= Stored data =
# # # # # # #
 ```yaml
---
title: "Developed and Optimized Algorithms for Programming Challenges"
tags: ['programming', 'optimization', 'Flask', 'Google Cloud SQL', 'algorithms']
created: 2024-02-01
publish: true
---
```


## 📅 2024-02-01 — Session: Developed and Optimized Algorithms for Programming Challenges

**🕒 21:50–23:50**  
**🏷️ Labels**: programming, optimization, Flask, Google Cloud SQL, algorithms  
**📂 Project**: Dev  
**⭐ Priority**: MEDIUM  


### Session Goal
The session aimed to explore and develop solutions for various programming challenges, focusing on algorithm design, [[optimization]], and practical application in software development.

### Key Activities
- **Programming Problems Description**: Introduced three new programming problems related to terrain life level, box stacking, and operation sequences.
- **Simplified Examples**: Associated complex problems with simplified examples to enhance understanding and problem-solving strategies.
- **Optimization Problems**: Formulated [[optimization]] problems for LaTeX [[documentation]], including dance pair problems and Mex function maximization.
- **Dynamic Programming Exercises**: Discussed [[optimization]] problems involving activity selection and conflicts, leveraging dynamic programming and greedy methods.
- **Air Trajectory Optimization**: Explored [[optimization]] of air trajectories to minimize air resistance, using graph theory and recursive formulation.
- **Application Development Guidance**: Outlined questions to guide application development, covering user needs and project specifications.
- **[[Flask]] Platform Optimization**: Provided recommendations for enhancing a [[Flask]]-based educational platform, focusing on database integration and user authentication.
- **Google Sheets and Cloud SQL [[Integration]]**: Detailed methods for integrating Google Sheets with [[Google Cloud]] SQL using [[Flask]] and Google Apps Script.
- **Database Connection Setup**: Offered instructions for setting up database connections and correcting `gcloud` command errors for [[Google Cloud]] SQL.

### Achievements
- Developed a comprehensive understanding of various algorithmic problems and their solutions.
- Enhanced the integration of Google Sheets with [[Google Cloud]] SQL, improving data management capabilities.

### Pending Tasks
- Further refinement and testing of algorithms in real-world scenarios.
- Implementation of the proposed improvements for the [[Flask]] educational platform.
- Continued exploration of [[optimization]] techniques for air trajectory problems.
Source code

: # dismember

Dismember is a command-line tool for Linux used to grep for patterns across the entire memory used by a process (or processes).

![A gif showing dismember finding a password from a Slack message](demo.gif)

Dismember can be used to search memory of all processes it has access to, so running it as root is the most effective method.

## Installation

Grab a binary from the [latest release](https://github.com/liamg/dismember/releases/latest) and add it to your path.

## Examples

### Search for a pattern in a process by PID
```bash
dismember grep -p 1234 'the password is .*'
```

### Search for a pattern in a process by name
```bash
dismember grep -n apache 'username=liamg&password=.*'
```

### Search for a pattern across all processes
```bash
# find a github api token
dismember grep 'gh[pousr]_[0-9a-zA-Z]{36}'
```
# # # # # # #
= Description of the task =
Reproduce every record that appears above, keeping the wording exact.

= Response to the exercise =
 ```yaml
---
title: "Developed and Optimized Algorithms for Programming Challenges"
tags: ['programming', 'optimization', 'Flask', 'Google Cloud SQL', 'algorithms']
created: 2024-02-01
publish: true
---
```


## 📅 2024-02-01 — Session: Developed and Optimized Algorithms for Programming Challenges

**🕒 21:50–23:50**  
**🏷️ Labels**: programming, optimization, Flask, Google Cloud SQL, algorithms  
**📂 Project**: Dev  
**⭐ Priority**: MEDIUM  


### Session Goal
The session aimed to explore and develop solutions for various programming challenges, focusing on algorithm design, [[optimization]], and practical application in software development.

### Key Activities
- **Programming Problems Description**: Introduced three new programming problems related to terrain life level, box stacking, and operation sequences.
- **Simplified Examples**: Associated complex problems with simplified examples to enhance understanding and problem-solving strategies.
- **Optimization Problems**: Formulated [[optimization]] problems for LaTeX [[documentation]], including dance pair problems and Mex function maximization.
- **Dynamic Programming Exercises**: Discussed [[optimization]] problems involving activity selection and conflicts, leveraging dynamic programming and greedy methods.
- **Air Trajectory Optimization**: Explored [[optimization]] of air trajectories to minimize air resistance, using graph theory and recursive formulation.
- **Application Development Guidance**: Outlined questions to guide application development, covering user needs and project specifications.
- **[[Flask]] Platform Optimization**: Provided recommendations for enhancing a [[Flask]]-based educational platform, focusing on database integration and user authentication.
- **Google Sheets and Cloud SQL [[Integration]]**: Detailed methods for integrating Google Sheets with [[Google Cloud]] SQL using [[Flask]] and Google Apps Script.
- **Database Connection Setup**: Offered instructions for setting up database connections and correcting `gcloud` command errors for [[Google Cloud]] SQL.

### Achievements
- Developed a comprehensive understanding of various algorithmic problems and their solutions.
- Enhanced the integration of Google Sheets with [[Google Cloud]] SQL, improving data management capabilities.

### Pending Tasks
- Further refinement and testing of algorithms in real-world scenarios.
- Implementation of the proposed improvements for the [[Flask]] educational platform.
- Continued exploration of [[optimization]] techniques for air trajectory problems.
Source code

: # dismember

Dismember is a command-line tool for Linux used to grep for patterns across the entire memory used by a process (or processes).

![A gif showing dismember finding a password from a Slack message](demo.gif)

Dismember can be used to search memory of all processes it has access to, so running it as root is the most effective method.

## Installation

Grab a binary from the [latest release](https://github.com/liamg/dismember/releases/latest) and add it to your path.

## Examples

### Search for a pattern in a process by PID
```bash
dismember grep -p 1234 'the password is .*'
```

### Search for a pattern in a process by name
```bash
dismember grep -n apache 'username=liamg&password=.*'
```

### Search for a pattern across all processes
```bash
# find a github api token
dismember grep 'gh[pousr]_[0-9a-zA-Z]{36}'
```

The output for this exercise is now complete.